I think that I can show that any solution curve will intersect a given local section $S$ infinitely often, by arguing that $|\dot{\theta}|$ has a strictly positive minimum. Thus, any solution curve $\gamma(x)$ starting at some $x \in S$ must cut $S$ infinitely many times, monotonically. This sequence of points must have a limit $y \in S$, so $y$ is an $\omega$-limit point of $\gamma(x)$. I want to show that $y$ is not on the boundary, and that the solution curve $\gamma(y)$ starting at $y$ is the desired periodic orbit.
Here is one way to argue for this using first return maps (in Hirsch-Smale-Devaney there is the analogous Poincaré maps; although they define these for local sections around periodic points):
Let us denote by $\varphi_\bullet:(t,x)\mapsto \varphi_t(x)$ the $C^1$ flow generated by the vector field. Note that since the vector field points inwards on the boundary for any $t\in\mathbb{R}_{>0}$, $\varphi_t$ sends the annulus to its interior.
For any radial segment $S$, there is an $\epsilon_S\in\mathbb{R}_{>0}$ such that $S\times ]-\epsilon_S,\epsilon_S[$ is a flowbox for $\varphi$. Such open sets cover the annulus $A$; since it is compact there are finitely many such open sets that cover $A$. Consequently for any radial segment $S$ the first return map $\rho=\rho_{\varphi,S}:S\to S$ is defined everywhere on $S$. By the Implicit Function Theorem $\rho_{\varphi,S}$ is $C^1$ and the restriction of $\rho_{\varphi,S}$ to the interior of $S$ is a $C^1$ diffeomorphism (see the discussion at Question about the Poincaré first return function for the $C^2$ version of the statement).

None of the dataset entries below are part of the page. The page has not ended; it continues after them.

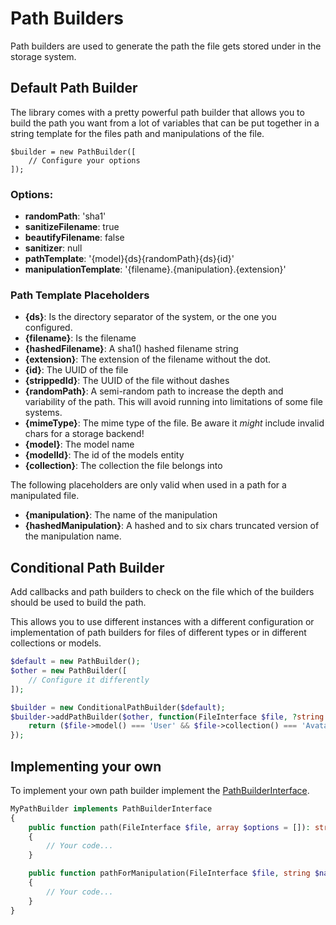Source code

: # Path Builders

Path builders are used to generate the path the file gets stored under in the storage system.

## Default Path Builder

The library comes with a pretty powerful path builder that allows you to build the path you want from a lot of variables that can be put together in a string template for the files path and manipulations of the file.

```
$builder = new PathBuilder([
    // Configure your options
]);
```

### Options:

 * **randomPath**: 'sha1'
 * **sanitizeFilename**: true
 * **beautifyFilename**: false
 * **sanitizer**: null
 * **pathTemplate**: '{model}{ds}{randomPath}{ds}{id}'
 * **manipulationTemplate**: '{filename}.{manipulation}.{extension}'

### Path Template Placeholders

 * **{ds}**: Is the directory separator of the system, or the one you configured.
 * **{filename}**: Is the filename
 * **{hashedFilename}**: A sha1() hashed filename string
 * **{extension}**: The extension of the filename without the dot.
 * **{id}**: The UUID of the file
 * **{strippedId}**: The UUID of the file without dashes
 * **{randomPath}**: A semi-random path to increase the depth and variability of the path. This will avoid running into limitations of some file systems.
 * **{mimeType}**: The mime type of the file. Be aware it *might* include invalid chars for a storage backend!
 * **{model}**: The model name
 * **{modelId}**: The id of the models entity
 * **{collection}**: The collection the file belongs into

The following placeholders are only valid when used in a path for a manipulated file.

 * **{manipulation}**: The name of the manipulation
 * **{hashedManipulation}**: A hashed and to six chars truncated version of the manipulation name.

## Conditional Path Builder

Add callbacks and path builders to check on the file which of the builders should be used to build the path.

This allows you to use different instances with a different configuration or implementation of path builders for files of different types or in different collections or models.

```php
$default = new PathBuilder();
$other = new PathBuilder([
    // Configure it differently
]);

$builder = new ConditionalPathBuilder($default);
$builder->addPathBuilder($other, function(FileInterface $file, ?string $manipulation = null) {
    return ($file->model() === 'User' && $file->collection() === 'Avatar');
});
```

## Implementing your own

To implement your own path builder implement the [PathBuilderInterface](../src/PathBuilder/PathBuilderInterface.php).

```php
MyPathBuilder implements PathBuilderInterface
{
    public function path(FileInterface $file, array $options = []): string
    {
        // Your code...
    }

    public function pathForManipulation(FileInterface $file, string $name, array $options = []): string
    {
        // Your code...
    }
}
```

Fix a radial segment $S$ and consider its first return map $\rho: S\to S$. Let $x_0\in S$. Then either its forward orbit $\{\rho^n(x_0)\in S\,|\, n\in\mathbb{Z}_{\geq0}\}$ is finite xor its infinite. If it's finite then some iterate of $x_0$ is fixed under $\rho$, i.e. it is a periodic point of $\varphi$. If the forward orbit is not finite since $S$ is compact, for some subsequence $n_k$ there is a point $x^\ast$ in the interior of $S$ such that $\lim_{k\to\infty} \rho^{n_k}(x_0)=x^\ast$. Then $x^\ast$ is a fixed point of $\rho$, that is, a periodic point of $\varphi$.